If you noticed, the gap shot up big time during the Clinton Administration, I think due to the "free trade agreements" Perot warned us about. All incomes rose during this time, but the rich really got richer with the free trade agreements and cheap foreign labor. The first one was passed with a Democrat congress and senate with Bill Clinton signing off on it. Reagans tax cuts did help the rich, but it also stimulated the US economy. We still had our factories with Reagan. Money was invested here. With Nafta, things started moving south, then with Asian nations, then with China in 1998, they couldn't get the factories out fast enough. Especially the large corporate factories. Shoes went first, textiles next, then plastics, and others.
With the giant sucking sound, it took about 10% of our jobs which also provided health care for the workers and their families. If they had 4 per family, that translates to about 50-80 million people affected, which is about what was not coverned in health care alone.
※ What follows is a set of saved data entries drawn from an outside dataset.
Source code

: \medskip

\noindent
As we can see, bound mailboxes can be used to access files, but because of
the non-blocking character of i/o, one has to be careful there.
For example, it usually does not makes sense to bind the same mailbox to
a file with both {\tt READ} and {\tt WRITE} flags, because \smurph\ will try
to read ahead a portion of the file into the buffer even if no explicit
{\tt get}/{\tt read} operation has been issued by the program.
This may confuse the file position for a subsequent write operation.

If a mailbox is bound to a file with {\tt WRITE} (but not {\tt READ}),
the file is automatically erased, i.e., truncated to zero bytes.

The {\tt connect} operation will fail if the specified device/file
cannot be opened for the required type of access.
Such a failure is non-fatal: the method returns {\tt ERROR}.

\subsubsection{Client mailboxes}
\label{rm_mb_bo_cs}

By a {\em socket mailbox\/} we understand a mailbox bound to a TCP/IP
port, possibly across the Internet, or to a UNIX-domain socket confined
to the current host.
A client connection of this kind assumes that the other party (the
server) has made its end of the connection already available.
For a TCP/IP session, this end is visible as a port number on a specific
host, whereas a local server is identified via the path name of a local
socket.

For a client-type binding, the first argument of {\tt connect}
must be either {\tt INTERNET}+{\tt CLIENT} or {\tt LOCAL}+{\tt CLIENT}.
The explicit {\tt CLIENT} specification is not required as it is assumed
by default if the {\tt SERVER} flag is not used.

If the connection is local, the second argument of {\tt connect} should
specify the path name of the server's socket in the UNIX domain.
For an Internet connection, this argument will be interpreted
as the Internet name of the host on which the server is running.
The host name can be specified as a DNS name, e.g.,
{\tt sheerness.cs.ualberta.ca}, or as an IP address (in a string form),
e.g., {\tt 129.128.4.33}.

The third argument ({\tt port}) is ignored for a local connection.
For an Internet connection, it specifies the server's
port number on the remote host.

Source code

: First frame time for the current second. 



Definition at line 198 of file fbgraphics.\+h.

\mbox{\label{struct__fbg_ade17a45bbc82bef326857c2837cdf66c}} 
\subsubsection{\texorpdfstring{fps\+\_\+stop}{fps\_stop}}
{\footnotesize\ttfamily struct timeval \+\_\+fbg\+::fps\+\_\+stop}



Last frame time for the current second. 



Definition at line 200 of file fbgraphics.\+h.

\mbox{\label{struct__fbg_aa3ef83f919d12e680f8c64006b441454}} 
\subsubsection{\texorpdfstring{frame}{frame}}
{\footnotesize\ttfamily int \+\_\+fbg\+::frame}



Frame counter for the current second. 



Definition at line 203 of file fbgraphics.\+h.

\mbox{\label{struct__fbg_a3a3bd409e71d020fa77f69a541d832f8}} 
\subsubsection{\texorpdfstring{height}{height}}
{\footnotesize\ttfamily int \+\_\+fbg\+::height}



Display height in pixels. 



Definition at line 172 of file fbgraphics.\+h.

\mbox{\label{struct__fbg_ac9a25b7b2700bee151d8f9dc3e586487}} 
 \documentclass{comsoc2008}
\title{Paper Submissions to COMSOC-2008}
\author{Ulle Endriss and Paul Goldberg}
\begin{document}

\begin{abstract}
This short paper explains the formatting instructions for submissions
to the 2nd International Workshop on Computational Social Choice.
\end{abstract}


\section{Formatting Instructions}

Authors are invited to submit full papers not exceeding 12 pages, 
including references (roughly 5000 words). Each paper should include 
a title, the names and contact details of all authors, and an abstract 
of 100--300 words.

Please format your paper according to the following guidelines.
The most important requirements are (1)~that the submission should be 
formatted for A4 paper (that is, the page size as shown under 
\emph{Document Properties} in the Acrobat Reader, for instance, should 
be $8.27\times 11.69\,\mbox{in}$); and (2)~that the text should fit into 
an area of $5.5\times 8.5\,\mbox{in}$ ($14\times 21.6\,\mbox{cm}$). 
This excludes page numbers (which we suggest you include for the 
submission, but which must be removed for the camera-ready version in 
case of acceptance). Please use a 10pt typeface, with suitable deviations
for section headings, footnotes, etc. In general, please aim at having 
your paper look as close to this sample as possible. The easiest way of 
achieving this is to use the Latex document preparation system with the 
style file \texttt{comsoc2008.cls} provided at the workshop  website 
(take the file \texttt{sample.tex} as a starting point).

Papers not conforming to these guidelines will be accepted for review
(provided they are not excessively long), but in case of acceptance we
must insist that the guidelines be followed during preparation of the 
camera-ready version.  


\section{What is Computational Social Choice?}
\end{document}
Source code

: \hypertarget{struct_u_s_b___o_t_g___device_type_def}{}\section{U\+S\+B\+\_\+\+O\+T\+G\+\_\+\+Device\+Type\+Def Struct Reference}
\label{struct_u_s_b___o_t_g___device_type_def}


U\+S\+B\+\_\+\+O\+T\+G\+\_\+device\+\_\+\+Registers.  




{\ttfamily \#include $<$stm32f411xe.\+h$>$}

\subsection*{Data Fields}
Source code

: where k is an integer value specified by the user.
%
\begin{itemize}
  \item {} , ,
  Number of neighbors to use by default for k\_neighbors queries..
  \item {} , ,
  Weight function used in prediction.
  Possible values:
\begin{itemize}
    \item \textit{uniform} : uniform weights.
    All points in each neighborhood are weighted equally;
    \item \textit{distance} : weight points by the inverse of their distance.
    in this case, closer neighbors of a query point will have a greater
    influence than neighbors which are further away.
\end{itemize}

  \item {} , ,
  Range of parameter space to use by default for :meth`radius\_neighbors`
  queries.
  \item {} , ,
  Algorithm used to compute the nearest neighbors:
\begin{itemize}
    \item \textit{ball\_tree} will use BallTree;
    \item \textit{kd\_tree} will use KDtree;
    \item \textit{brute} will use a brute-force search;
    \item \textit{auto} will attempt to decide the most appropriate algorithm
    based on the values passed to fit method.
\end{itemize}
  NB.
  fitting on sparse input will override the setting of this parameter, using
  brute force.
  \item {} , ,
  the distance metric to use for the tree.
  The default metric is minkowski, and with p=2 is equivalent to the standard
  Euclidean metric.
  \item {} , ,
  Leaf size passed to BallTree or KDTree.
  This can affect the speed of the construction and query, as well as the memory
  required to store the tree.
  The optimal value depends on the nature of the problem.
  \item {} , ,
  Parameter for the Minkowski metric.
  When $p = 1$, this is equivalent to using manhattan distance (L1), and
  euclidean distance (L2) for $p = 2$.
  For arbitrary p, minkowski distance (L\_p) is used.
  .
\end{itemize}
Hmmm. Has anyone made this connnection yet?
We can get some of our factories back, just by lowering corporate tax rates for manufacturing companies who build or have a factory in the US. The jobs created would reduce dependency on government and provide benefits for workers union or not.
Getting cheap low cost energy produced here would also help, not just consumers, but factories that need a lot of energy.
See the snowball effect. You don't have to lower ALL corporate rates, just manufacturers. Retailers and distributors will always be here to supply our consumers regardless of where the stuff is made.
We may not get all manufacturers back, but it will be a start.
Another way to help is for ALL government entities, fed, state, local, to only buy American made products, such as uniforms, vehicles, tools, office tools, etc. It might cost a little more, but the offset in keeping or bringing back a factory with workers paying taxes should be worth it.